Task directions
The records below need to be repeated exactly, with every picture left out.

[Stored data entries]
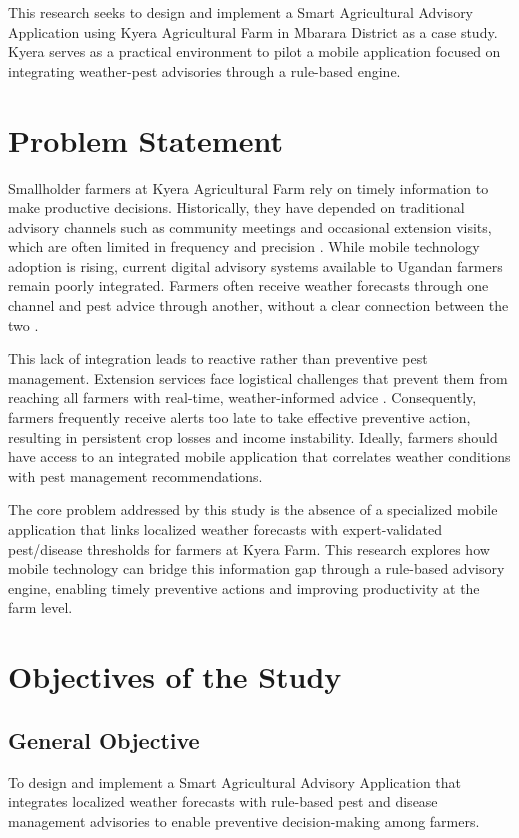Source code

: \documentclass[12pt]{report}
\begin{document}
This research seeks to design and implement a Smart Agricultural Advisory Application using Kyera Agricultural Farm in Mbarara District as a case study. Kyera serves as a practical environment to pilot a mobile application focused on integrating weather-pest advisories through a rule-based engine.

\section{Problem Statement}
Smallholder farmers at Kyera Agricultural Farm rely on timely information to make productive decisions. Historically, they have depended on traditional advisory channels such as community meetings and occasional extension visits, which are often limited in frequency and precision \cite{UBOS2023}. While mobile technology adoption is rising, current digital advisory systems available to Ugandan farmers remain poorly integrated. Farmers often receive weather forecasts through one channel and pest advice through another, without a clear connection between the two \cite{WorldBank2022}.

This lack of integration leads to reactive rather than preventive pest management. Extension services face logistical challenges that prevent them from reaching all farmers with real-time, weather-informed advice \cite{MAAIF2019}. Consequently, farmers frequently receive alerts too late to take effective preventive action, resulting in persistent crop losses and income instability. Ideally, farmers should have access to an integrated mobile application that correlates weather conditions with pest management recommendations.

The core problem addressed by this study is the absence of a specialized mobile application that links localized weather forecasts with expert-validated pest/disease thresholds for farmers at Kyera Farm. This research explores how mobile technology can bridge this information gap through a rule-based advisory engine, enabling timely preventive actions and improving productivity at the farm level.

\section{Objectives of the Study}
\subsection{General Objective}
To design and implement a Smart Agricultural Advisory Application that integrates localized weather forecasts with rule-based pest and disease management advisories to enable preventive decision-making among farmers.
\end{document}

Exercise result
Source code

: \documentclass[12pt]{report}
\begin{document}
This research seeks to design and implement a Smart Agricultural Advisory Application using Kyera Agricultural Farm in Mbarara District as a case study. Kyera serves as a practical environment to pilot a mobile application focused on integrating weather-pest advisories through a rule-based engine.

\section{Problem Statement}
Smallholder farmers at Kyera Agricultural Farm rely on timely information to make productive decisions. Historically, they have depended on traditional advisory channels such as community meetings and occasional extension visits, which are often limited in frequency and precision \cite{UBOS2023}. While mobile technology adoption is rising, current digital advisory systems available to Ugandan farmers remain poorly integrated. Farmers often receive weather forecasts through one channel and pest advice through another, without a clear connection between the two \cite{WorldBank2022}.

This lack of integration leads to reactive rather than preventive pest management. Extension services face logistical challenges that prevent them from reaching all farmers with real-time, weather-informed advice \cite{MAAIF2019}. Consequently, farmers frequently receive alerts too late to take effective preventive action, resulting in persistent crop losses and income instability. Ideally, farmers should have access to an integrated mobile application that correlates weather conditions with pest management recommendations.

The core problem addressed by this study is the absence of a specialized mobile application that links localized weather forecasts with expert-validated pest/disease thresholds for farmers at Kyera Farm. This research explores how mobile technology can bridge this information gap through a rule-based advisory engine, enabling timely preventive actions and improving productivity at the farm level.

\section{Objectives of the Study}
\subsection{General Objective}
To design and implement a Smart Agricultural Advisory Application that integrates localized weather forecasts with rule-based pest and disease management advisories to enable preventive decision-making among farmers.
\end{document}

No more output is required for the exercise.